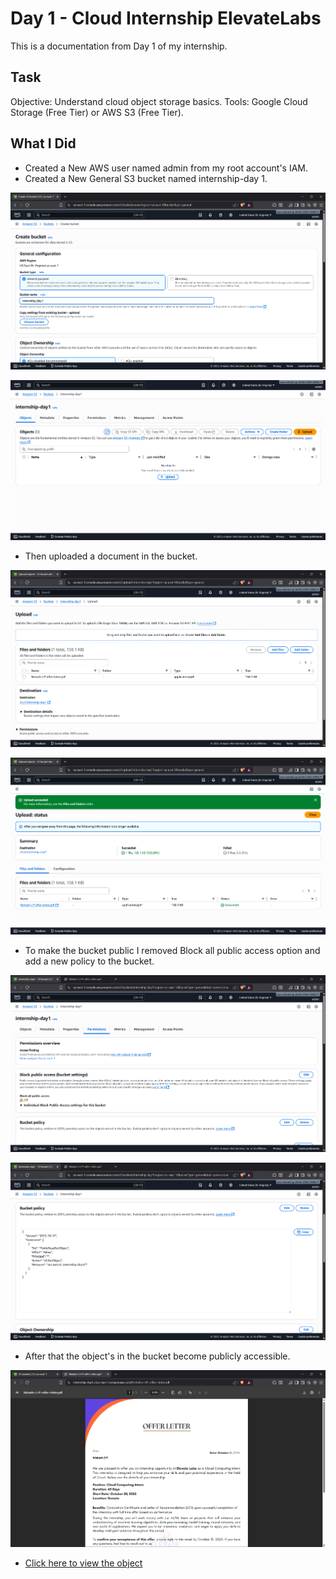 # Day 1 - Cloud Internship ElevateLabs

This is a documentation from Day 1 of my internship.

## Task

Objective: Understand cloud object storage basics.
Tools: Google Cloud Storage (Free Tier) or AWS S3 (Free Tier).


## What I Did 

- Created a New AWS user named admin from my root account's IAM.
- Created a New General S3 bucket named internship-day 1.


![Image 1](image1.png)


![Image 2](image2.png)

- Then uploaded a document in the bucket.

![Image 3](image3.png)


![Image 4](image4.png)

- To make the bucket public I removed Block all public access option and add a new policy to the bucket.

![Image 5](image5.png)


![Image 6](image6.png)

- After that the object's in the bucket become publicly accessible.

![Image 7](image7.png)

- [Click here to view the object](https://internship-day1.s3.us-east-1.amazonaws.com/Nishath+J+P+offer+letter.pdf)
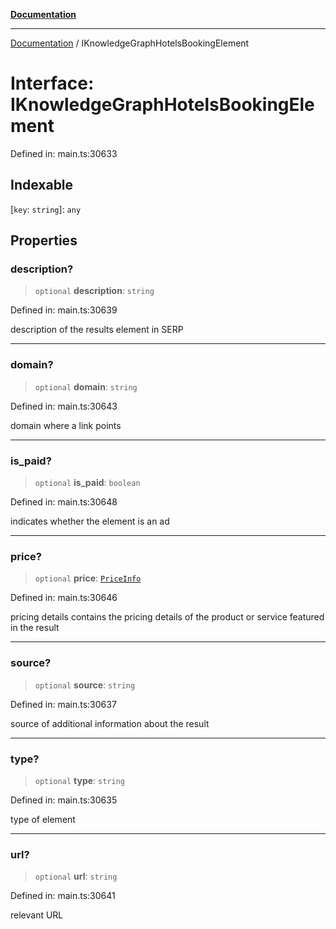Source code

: [**Documentation**](../README.md)

***

[Documentation](../README.md) / IKnowledgeGraphHotelsBookingElement

# Interface: IKnowledgeGraphHotelsBookingElement

Defined in: main.ts:30633

## Indexable

\[`key`: `string`\]: `any`

## Properties

### description?

> `optional` **description**: `string`

Defined in: main.ts:30639

description of the results element in SERP

***

### domain?

> `optional` **domain**: `string`

Defined in: main.ts:30643

domain where a link points

***

### is\_paid?

> `optional` **is\_paid**: `boolean`

Defined in: main.ts:30648

indicates whether the element is an ad

***

### price?

> `optional` **price**: [`PriceInfo`](../classes/PriceInfo.md)

Defined in: main.ts:30646

pricing details
contains the pricing details of the product or service featured in the result

***

### source?

> `optional` **source**: `string`

Defined in: main.ts:30637

source of additional information about the result

***

### type?

> `optional` **type**: `string`

Defined in: main.ts:30635

type of element

***

### url?

> `optional` **url**: `string`

Defined in: main.ts:30641

relevant URL
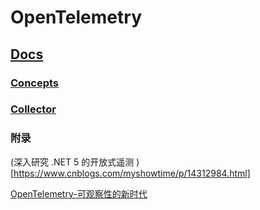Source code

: # OpenTelemetry



## [Docs](https://github.com/jordy1024/opentelemetry/tree/main/docs)

### [Concepts](https://github.com/jordy1024/opentelemetry/tree/main/Concepts) 

### [Collector](https://github.com/jordy1024/opentelemetry/tree/main/Collector)


### 附录

(深入研究 .NET 5 的开放式遥测
)[https://www.cnblogs.com/myshowtime/p/14312984.html]

[OpenTelemetry-可观察性的新时代
](https://blog.csdn.net/yunqiinsight/article/details/96973407)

----

Copy exactly the lines from the one containing "### source?" to the end of the records, both included, and leave the pictures out.

### source?

> `optional` **source**: `string`

Defined in: main.ts:30637

source of additional information about the result

***

### type?

> `optional` **type**: `string`

Defined in: main.ts:30635

type of element

***

### url?

> `optional` **url**: `string`

Defined in: main.ts:30641

relevant URL
Source code

: # OpenTelemetry



## [Docs](https://github.com/jordy1024/opentelemetry/tree/main/docs)

### [Concepts](https://github.com/jordy1024/opentelemetry/tree/main/Concepts) 

### [Collector](https://github.com/jordy1024/opentelemetry/tree/main/Collector)


### 附录

(深入研究 .NET 5 的开放式遥测
)[https://www.cnblogs.com/myshowtime/p/14312984.html]

[OpenTelemetry-可观察性的新时代
](https://blog.csdn.net/yunqiinsight/article/details/96973407)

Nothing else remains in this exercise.